かねて注目していた林家しん平師匠の映画「二つ目物語」。
この度めでたく、2023年12月16日に北海道発上陸と相成りました。
私の「推し」林家あんこさんが出演のみならず、助監督として携わったこの作品。
ようやく見ることができると勇んで上映会に行ってまいりましたよ。

会場はダルマホールという名の小さなイベントホール。
「だるま寄席」とあるのは、この会が映画上映のみならず、ひきつづいて寄席としての口演があることを示しているのです。

高座に上る方々は「二つ目物語」監督の林家しん平師匠を筆頭に、オムニバス3本のうち「貧乏昇進」で主役を務められた柳家㐂三郎(きさぶろう)師匠、同じく「貧乏昇進」で居酒屋の客として味のある演技を披露された春風亭柳朝師匠。そして「モテ男惚れ女」で協会幹部の役を務められた三遊亭歌る多師匠の4人。
上映に先立って挨拶されたしん平師匠は直前に少し体調を崩されたとのこと。そんな中で寒い北海道へのお越しに感謝でした!

上映はコンパクトなスクリーンでの簡易なもの。
気になる内容。
一応ワタクシ、映像に携わるプロですので、映像作品としての技術的なクオリティについては思うところがないわけではありません。
が、それを補って余りあるクリエイティビティが溢れていました。

しん平師匠の心の中にある落語への愛。
落語人生の中で様々な転機を迎え、その度に思い悩み、しくじり、葛藤した二つ目時代。
その時代を映像化することで、自分の跡を継ぐ若い世代の噺家さんたちに無言のエールを送り続けているのではないかと感じました。

「俺の二つ目時代なんて、ヒドいもんだったよ。だからね、オマエらの失敗なんか小さい小さい。むしろマジメ過ぎるんじゃねえか?噺家なんてやらかしてナンボ。

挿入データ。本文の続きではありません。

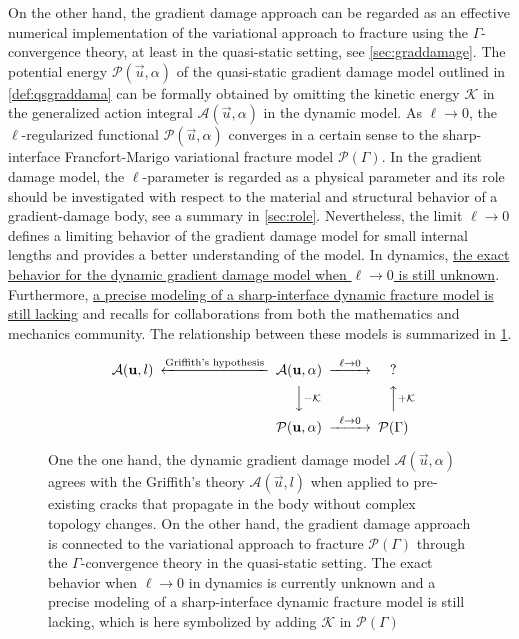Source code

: On the other hand, the gradient damage approach can be regarded as an effective numerical implementation of the variational approach to fracture using the $\Gamma$-convergence theory, at least in the quasi-static setting, see \cref{sec:graddamage}. The potential energy $\mathcal{P}(\vec{u},\alpha)$ of the quasi-static gradient damage model outlined in \cref{def:qsgraddama} can be formally obtained by omitting the kinetic energy $\mathcal{K}$ in the generalized action integral $\mathcal{A}(\vec{u},\alpha)$ in the dynamic model. As $\ell\to 0$, the $\ell$-regularized functional $\mathcal{P}(\vec{u},\alpha)$ converges in a certain sense to the sharp-interface Francfort-Marigo variational fracture model $\mathcal{P}(\Gamma)$. In the gradient damage model, the $\ell$-parameter is regarded as a physical parameter and its role should be investigated with respect to the material and structural behavior of a gradient-damage body, see a summary in \cref{sec:role}. Nevertheless, the limit $\ell\to 0$ defines a limiting behavior of the gradient damage model for small internal lengths and provides a better understanding of the model. In dynamics, \uline{the exact behavior for the dynamic gradient damage model when $\ell\to 0$ is still unknown}. Furthermore, \uline{a precise modeling of a sharp-interface dynamic fracture model is still lacking} and recalls for collaborations from both the mathematics and mechanics community. The relationship between these models is summarized in \cref{fig:griffithvariagraddama}.
\begin{figure}[htbp]
\centering
\[
\begin{CD}
\mathcal{A}(\vec{u},l) @<\text{Griffith's hypothesis}<< \mathcal{A}(\vec{u},\alpha) @>{\ell\to 0}>> ? \\
@. @VV{-\mathcal{K}}V @AA{+\mathcal{K}}A \\
@. \mathcal{P}(\vec{u},\alpha) @>{\ell\to 0}>> \mathcal{P}(\Gamma)
\end{CD}
\]
\caption{One the one hand, the dynamic gradient damage model $\mathcal{A}(\vec{u},\alpha)$ agrees with the Griffith's theory $\mathcal{A}(\vec{u},l)$ when applied to pre-existing cracks that propagate in the body without complex topology changes. On the other hand, the gradient damage approach is connected to the variational approach to fracture $\mathcal{P}(\Gamma)$ through the $\Gamma$-convergence theory in the quasi-static setting. The exact behavior when $\ell\to 0$ in dynamics is currently unknown and a precise modeling of a sharp-interface dynamic fracture model is still lacking, which is here symbolized by adding $\mathcal{K}$ in $\mathcal{P}(\Gamma)$} \label{fig:griffithvariagraddama}
\end{figure}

全部、芸のこやしなんだから。
映画なんて言って、変なモン作ってるなって思うだろ?いいんだよ、オレはやりたいことやってんだから。やりたいことやってコロっと死ぬんだから」

そんなしん平師匠の心の中の声が聞こえてくるような、優しさとユーモアにあふれる作品でした。

上映後の師匠の話では「次回作は、ちょっとホラー」とのこと。楽しみです!

『真打4人が豪華競演』

そしてそんな4人の師匠が次々高座に上がるというお楽しみの時間が到来。
開口一番の㐂三郎師匠は「手水廻し」をかけられました。
江戸と大阪の文化の違いから生じる勘違いを楽しむネタですが、この日は小学生らしき子供たちが数名いたこともあり、わかりやすい面白さで会場を沸かせていました。

少し体調が思わしくないようだったしん平師匠が次に高座に上がられ、

『林家しん平の、アタックヤング!!』

と、40年近く前に北海道で担当されていたラジオ番組のタイトルコールを披露されました。当時、リスナーとして聴いていたひと(私も)が数多く来場していて熱い拍手が沸き起こりました。
いやあ、感無量です。
師匠が披露された「大山家ゴーストバスターズ」は池袋で一度拝聴しましたが、今回は懐かしの地・北海道での口演とあって無理をおして熱演していただき、ありがたい限りです。お体、ご自愛ください。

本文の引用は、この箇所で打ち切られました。